8. Le Programme d’actions régional « nitrates » (Par7) doit imposer des règles plus strictes pour les baies à algues vertes

La politique de l’eau bretonne a montré qu’elle ne pouvait pas reposer que sur un caractère volontaire et incitatif. C’est pourquoi nous préconisons dans le futur programme d’actions régional « nitrates », sur les territoires à algues vertes : l’obligation de couverts végétaux en intercultures courtes, l’interdiction des systèmes de cultures à risques (type maïs sur maïs), la création d’un contrôle technique obligatoire pour lutter contre la vétusté des ouvrages et le déploiement d’un suivi des rejets par des mesures systématiques des reliquats d’azote en début de période de drainage.

 

Les territoires sur lesquels les agriculteurs n’auront pas pris les mesures et dispositions imposées par cette nouvelle réglementation d’ici décembre 2023 devront être classés en zones soumises à contraintes environnementales (ZSCE). Ce classement établira un plafonnement d'azote total (140 kg N/ha/an), assorti d’une interdiction de retournement des prairies et d’un accès privilégié vers les MAEC système et de transition.

 

9. Mettre en place une véritable politique régionale d’instruction vis-à-vis des Installations classées pour l’environnement (ICPE)
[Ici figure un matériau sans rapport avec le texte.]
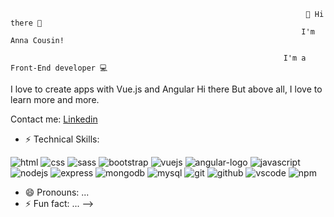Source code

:                                                                       👋 Hi there 👋
                                                                     I'm Anna Cousin!

                                                                 I'm a Front-End developer 💻 

 I love to create apps with Vue.js and Angular
 Hi there
But above all, I love to learn more and more.

Contact me:
[Linkedin](https://www.linkedin.com/in/anna-cousin-5a2012138/) 

- ⚡ Technical Skills:

![html](https://user-images.githubusercontent.com/85175192/154856727-a6a451ef-1afa-46e8-a20d-822a390850d2.png)
![css](https://user-images.githubusercontent.com/85175192/154856785-94e4cc81-44cd-4f8c-9c7b-b1d8480ace86.png)
![sass](https://user-images.githubusercontent.com/85175192/154856805-bfd3eefc-9aac-4eac-93bb-ce6da798a933.png)
![bootstrap](https://user-images.githubusercontent.com/85175192/154856838-c608bbc6-94e3-497c-aaaa-cb48ef76bccd.jpg)
![vuejs](https://user-images.githubusercontent.com/85175192/154856889-9da97b0d-8a87-4916-8e86-beec902af1ff.png)
![angular-logo](https://user-images.githubusercontent.com/85175192/154857041-9ffeacd9-0b2d-479d-9dc6-f93a055b2f27.png)
![javascript](https://user-images.githubusercontent.com/85175192/154857080-dd005fdb-405b-4400-ba5a-a078c83305aa.png)
![nodejs](https://user-images.githubusercontent.com/85175192/154857099-b9a31a39-90f5-4d04-9c81-61b13e0a183d.png)
![express](https://user-images.githubusercontent.com/85175192/154857129-b1d9f206-6b73-4a07-a627-68055739333c.png)
![mongodb](https://user-images.githubusercontent.com/85175192/154857168-5e31dbf4-9585-40ac-a53d-29782b6f4ace.png)
![mysql](https://user-images.githubusercontent.com/85175192/154857192-b5090f6f-eb0c-49f1-81b8-b382008b5ad3.png)
![git](https://user-images.githubusercontent.com/85175192/154857221-404e551f-fb9b-4563-a30b-d988d313cac4.png)
![github](https://user-images.githubusercontent.com/85175192/154857250-958e29b4-fa11-44c4-a15a-887f1229656e.png)
![vscode](https://user-images.githubusercontent.com/85175192/154857275-118ea9db-9563-472c-bc61-c49d347fb5b7.png)
![npm](https://user-images.githubusercontent.com/85175192/154857295-8f821e91-108c-4784-89ff-56f2dadee534.png)


- 😄 Pronouns: ...
- ⚡ Fun fact: ...
-->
Les Plav n’ont pas permis jusqu’ici de mettre fin aux marées vertes en Bretagne. La politique des Installations classées pour l’environnement (ICPE) n’a pas su prévenir l’impact des élevages sur l’environnement ce qui est pourtant sa principale ambition.
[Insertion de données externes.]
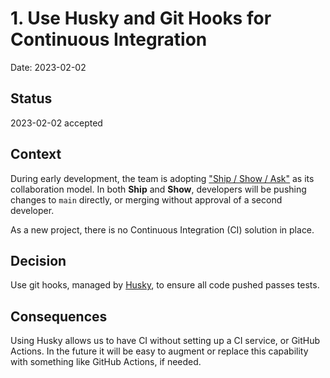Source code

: # 1. Use Husky and Git Hooks for Continuous Integration

Date: 2023-02-02

## Status

2023-02-02 accepted

## Context

During early development, the team is adopting
["Ship / Show / Ask"](https://martinfowler.com/articles/ship-show-ask.html) as
its collaboration model. In both **Ship** and **Show**, developers will be
pushing changes to `main` directly, or merging without approval of a second
developer.

As a new project, there is no Continuous Integration (CI) solution in place.

## Decision

Use git hooks, managed by [Husky](https://typicode.github.io/husky), to ensure
all code pushed passes tests.

## Consequences

Using Husky allows us to have CI without setting up a CI service, or GitHub
Actions. In the future it will be easy to augment or replace this capability
with something like GitHub Actions, if needed.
Compte tenu de la présence sur le territoire breton de près de 50 % des ICPE d’élevage français, nous préconisons, dans les territoires touchés par les marées vertes (sur estran et sur vasière) :

 

  • Le renforcement des moyens d'instruction des ICPE et le basculement systématique des dossiers d’enregistrement vers l'autorisation de sorte qu’une évaluation environnementale complète soit produite et qu’elle s’attache particulièrement à analyser les effets cumulatifs.

  • La fixation d’un taux maximal d’occupation des sols par les animaux doit être un préalable à toute autorisation d’extension d’une exploitation.
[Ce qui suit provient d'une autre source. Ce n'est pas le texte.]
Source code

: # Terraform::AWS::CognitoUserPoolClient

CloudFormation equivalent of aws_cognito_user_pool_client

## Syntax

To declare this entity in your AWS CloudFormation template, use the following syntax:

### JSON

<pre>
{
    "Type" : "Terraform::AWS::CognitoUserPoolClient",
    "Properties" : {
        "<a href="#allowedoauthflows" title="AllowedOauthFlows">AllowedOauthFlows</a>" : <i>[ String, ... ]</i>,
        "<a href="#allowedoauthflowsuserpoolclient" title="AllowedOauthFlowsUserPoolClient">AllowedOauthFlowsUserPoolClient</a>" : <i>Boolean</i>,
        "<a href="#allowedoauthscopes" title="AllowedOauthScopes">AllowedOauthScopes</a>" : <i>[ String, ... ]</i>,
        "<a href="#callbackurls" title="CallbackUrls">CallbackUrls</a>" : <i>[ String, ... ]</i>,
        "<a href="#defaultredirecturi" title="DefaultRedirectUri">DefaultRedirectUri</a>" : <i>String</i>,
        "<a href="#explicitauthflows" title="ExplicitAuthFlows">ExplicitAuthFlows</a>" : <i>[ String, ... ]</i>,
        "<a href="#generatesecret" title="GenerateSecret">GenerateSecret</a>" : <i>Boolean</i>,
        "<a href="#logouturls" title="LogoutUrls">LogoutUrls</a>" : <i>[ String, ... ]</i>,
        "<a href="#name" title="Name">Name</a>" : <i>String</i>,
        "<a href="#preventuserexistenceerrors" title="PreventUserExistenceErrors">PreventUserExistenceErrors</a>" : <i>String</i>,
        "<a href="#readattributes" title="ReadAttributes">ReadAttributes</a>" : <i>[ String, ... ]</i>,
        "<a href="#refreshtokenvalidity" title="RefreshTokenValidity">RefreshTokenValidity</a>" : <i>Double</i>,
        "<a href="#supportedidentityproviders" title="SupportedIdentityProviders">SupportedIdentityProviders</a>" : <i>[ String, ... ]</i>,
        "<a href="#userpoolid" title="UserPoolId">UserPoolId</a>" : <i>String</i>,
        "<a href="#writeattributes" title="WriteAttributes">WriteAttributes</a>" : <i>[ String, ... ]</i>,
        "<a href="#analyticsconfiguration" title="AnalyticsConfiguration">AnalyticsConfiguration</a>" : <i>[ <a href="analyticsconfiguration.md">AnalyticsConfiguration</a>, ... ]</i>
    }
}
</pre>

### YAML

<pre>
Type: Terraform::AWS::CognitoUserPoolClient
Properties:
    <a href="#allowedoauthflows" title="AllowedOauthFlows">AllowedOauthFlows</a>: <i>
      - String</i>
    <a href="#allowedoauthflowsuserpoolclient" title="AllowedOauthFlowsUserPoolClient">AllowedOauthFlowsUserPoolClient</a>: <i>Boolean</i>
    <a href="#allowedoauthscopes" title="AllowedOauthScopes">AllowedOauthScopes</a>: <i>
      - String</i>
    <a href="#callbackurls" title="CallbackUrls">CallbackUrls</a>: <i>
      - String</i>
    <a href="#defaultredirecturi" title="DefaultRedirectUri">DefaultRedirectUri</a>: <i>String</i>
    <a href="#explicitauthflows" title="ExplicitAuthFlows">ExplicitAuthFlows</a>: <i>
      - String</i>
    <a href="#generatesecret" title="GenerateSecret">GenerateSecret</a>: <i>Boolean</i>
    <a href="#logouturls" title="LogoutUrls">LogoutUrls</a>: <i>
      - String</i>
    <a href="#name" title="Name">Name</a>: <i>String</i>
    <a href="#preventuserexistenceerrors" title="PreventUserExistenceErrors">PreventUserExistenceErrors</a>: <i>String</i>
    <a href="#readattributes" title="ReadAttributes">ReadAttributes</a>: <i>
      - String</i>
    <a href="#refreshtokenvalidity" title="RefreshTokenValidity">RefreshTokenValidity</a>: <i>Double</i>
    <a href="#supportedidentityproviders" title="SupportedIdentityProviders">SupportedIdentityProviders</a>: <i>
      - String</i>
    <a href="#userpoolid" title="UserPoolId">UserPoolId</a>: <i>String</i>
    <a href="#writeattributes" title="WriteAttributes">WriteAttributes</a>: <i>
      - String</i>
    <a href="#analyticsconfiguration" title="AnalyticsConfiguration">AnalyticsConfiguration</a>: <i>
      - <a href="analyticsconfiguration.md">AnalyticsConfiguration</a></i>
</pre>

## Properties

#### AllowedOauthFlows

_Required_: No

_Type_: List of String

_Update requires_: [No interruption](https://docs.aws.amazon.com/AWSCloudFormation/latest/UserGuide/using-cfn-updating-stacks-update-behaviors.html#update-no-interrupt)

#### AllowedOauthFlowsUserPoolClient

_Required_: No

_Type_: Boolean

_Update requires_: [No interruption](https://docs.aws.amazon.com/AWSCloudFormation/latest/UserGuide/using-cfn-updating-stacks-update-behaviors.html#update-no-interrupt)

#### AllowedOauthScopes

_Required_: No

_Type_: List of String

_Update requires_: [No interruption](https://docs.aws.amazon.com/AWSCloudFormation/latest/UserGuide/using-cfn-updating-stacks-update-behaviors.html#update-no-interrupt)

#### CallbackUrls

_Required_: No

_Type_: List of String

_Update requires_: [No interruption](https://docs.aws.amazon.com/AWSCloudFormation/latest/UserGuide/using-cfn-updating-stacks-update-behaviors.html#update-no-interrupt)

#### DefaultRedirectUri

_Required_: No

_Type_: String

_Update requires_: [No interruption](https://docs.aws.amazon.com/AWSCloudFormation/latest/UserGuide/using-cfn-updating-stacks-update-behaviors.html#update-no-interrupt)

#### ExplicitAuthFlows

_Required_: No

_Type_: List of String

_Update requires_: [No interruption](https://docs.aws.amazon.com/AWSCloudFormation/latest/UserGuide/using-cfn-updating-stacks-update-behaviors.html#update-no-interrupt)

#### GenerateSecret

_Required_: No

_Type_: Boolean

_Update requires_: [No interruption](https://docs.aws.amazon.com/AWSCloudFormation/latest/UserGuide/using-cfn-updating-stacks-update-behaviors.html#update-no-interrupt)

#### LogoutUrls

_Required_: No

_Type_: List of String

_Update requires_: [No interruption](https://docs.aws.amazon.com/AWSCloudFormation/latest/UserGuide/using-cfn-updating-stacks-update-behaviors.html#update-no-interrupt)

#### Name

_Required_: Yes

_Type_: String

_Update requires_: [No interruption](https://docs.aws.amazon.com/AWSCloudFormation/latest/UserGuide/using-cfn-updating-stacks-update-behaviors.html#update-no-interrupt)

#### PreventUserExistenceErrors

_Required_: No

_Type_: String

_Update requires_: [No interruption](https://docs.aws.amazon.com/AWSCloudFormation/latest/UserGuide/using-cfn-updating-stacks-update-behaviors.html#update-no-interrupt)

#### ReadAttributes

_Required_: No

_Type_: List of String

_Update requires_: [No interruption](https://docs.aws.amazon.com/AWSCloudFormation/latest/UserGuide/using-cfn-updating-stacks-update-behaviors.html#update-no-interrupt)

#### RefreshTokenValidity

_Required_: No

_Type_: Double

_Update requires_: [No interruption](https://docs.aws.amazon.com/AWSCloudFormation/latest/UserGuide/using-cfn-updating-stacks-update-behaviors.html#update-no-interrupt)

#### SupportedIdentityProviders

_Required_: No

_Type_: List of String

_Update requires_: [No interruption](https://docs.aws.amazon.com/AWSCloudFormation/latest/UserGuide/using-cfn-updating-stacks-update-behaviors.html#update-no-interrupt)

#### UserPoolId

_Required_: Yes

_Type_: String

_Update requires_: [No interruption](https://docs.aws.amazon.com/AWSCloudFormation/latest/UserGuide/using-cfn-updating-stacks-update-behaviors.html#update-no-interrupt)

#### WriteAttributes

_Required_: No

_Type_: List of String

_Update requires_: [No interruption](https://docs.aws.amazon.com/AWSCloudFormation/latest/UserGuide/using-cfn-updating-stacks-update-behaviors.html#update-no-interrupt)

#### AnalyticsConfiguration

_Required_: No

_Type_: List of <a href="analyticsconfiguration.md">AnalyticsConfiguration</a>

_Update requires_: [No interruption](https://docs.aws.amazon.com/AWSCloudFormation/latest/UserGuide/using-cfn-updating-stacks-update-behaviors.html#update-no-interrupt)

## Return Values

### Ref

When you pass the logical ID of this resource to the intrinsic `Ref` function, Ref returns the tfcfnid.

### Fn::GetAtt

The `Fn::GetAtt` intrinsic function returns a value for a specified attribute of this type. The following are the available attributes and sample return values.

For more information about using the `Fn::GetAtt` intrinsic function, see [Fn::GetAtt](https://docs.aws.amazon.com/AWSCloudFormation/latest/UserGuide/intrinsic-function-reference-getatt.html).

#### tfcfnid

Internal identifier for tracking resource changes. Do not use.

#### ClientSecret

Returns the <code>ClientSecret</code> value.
  • La création de prescriptions particulières pour les dossiers ICPE comme par exemple, l'obligation de souscrire à une MAEC système. Cette obligation pourrait s’appliquer à l'occasion d'une évolution administrative de l'exploitation : une demande de restructuration, une reprise, une transmission.

  • L’avis obligatoire et opposable des commissions locales de l'eau, pour toutes les ICPE d’élevage relevant de l‘enregistrement ou de l’autorisation.


 

10. Augmenter l’implication de l’État à travers la taxation, les contrôles et le respect des réglementations

Pour assurer le bon respect de la réglementation, il est nécessaire d’assurer un suivi via notamment la mise en place d’une politique de contrôles efficace. Il apparaît cependant que les moyens humains ne permettent pas d’effectuer cette mission (près de trois équivalents temps plein en moins chaque année dans les administrations chargées du contrôle en Bretagne). Ainsi seulement 5% des fermes sont contrôlées en territoire algues vertes aujourd’hui contre 50% au début du Plav. Il en est de même concernant l’assainissement collectif et individuel responsables de 5 à 20% des flux de nitrates, selon les baies et les saisons.

 

Nous demandons :

  • un renforcement significatif des moyens de contrôle dans chacune des administrations concernées.

  • la mise en place immédiate en Bretagne de la redevance sur l’engrais azoté minéral inscrite dans la loi Climat, car il est l’une des causes de l’excès de nitrates en Bretagne (en moyenne 100 000 tonnes

d’azote sous forme minérale importé chaque année), de l’excès d’ammoniac dans l’air qui participent à la création de particules fines et de l’émission d’un gaz à effet de serre, le protoxyde d’azote (N2O). Le produit de cette taxe pourrait intégralement être reversé pour alimenter les Paiements pour Service Environnementaux (PSE) et se doter de véritables moyens de contrôle.

 

Au delà de ces préconisations, Eau et Rivières de Bretagne attend que soient garanties la liberté d’information sur les pratiques agricoles conduisant à la prolifération des algues vertes et la protection des lanceurs d’alerte.